Teddy was a young dog when he became part of my life. I was sure he would enjoy toys, dog biscuits and other treats so I bought plenty in anticipation of his arrival. I was told that he loved stinky soft treats so I also stocked up on lots of those. The first time I offered him a biscuit, he took it politely and then let it fall out of his mouth. It lay on the floor. He looked at it then looked at me. I offered again and he did the same thing. Later, seeing I was disappointed, he began taking the biscuits outside, not to eat but to bury them.


But he liked those soft smelly treats and ate them with gusto. Once, when I baked a piece of salmon, it slipped as I took it from the oven and dropped on the kitchen floor. Teddy looked at me and I looked back at him. “I guess it’s yours,” I told him. He didn’t let one morsel fall out of his mouth.
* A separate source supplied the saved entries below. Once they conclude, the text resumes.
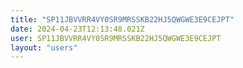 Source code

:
 ```yaml
---
title: "SP11JBVVRR4VY0SR9MRSSKB22HJ5QWGWE3E9CEJPT"
date: 2024-04-23T12:13:48.021Z
user: SP11JBVVRR4VY0SR9MRSSKB22HJ5QWGWE3E9CEJPT
layout: "users"
---
```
He was a 3-year-old dog when he arrived in New England on a transport van from Lucky Lab Rescue. He’d been found in southern Indiana as a stray, they told me, eating out of trash barrels with another black dog. What they knew for sure was that he was a large, gentle and polite boy but not much else.


There were a few small clues to his life story. On our walks, he would try to jump in the back of pick-up trucks and tug me down front paths to large, covered porches while ignoring other models of cars and houses unadorned by porches. I wondered, of course, why he was drawn like a magnet to trucks and porches, but he wasn’t saying. I had other clues too. He would sometimes try to smash through the ice film on the outside water bowl with his front paw if it had frozen overnight. How does he know how to do that? I pondered. Had he lived his life as an outside dog? He also knew how to sit, give his paw and come running to a whistle. Someone had taken the time to teach him.

I hoped that meant that somebody had loved him. If they hadn’t, I vowed I would love him enough for the rest of his life to make up for it. Whether he told me his secrets or not.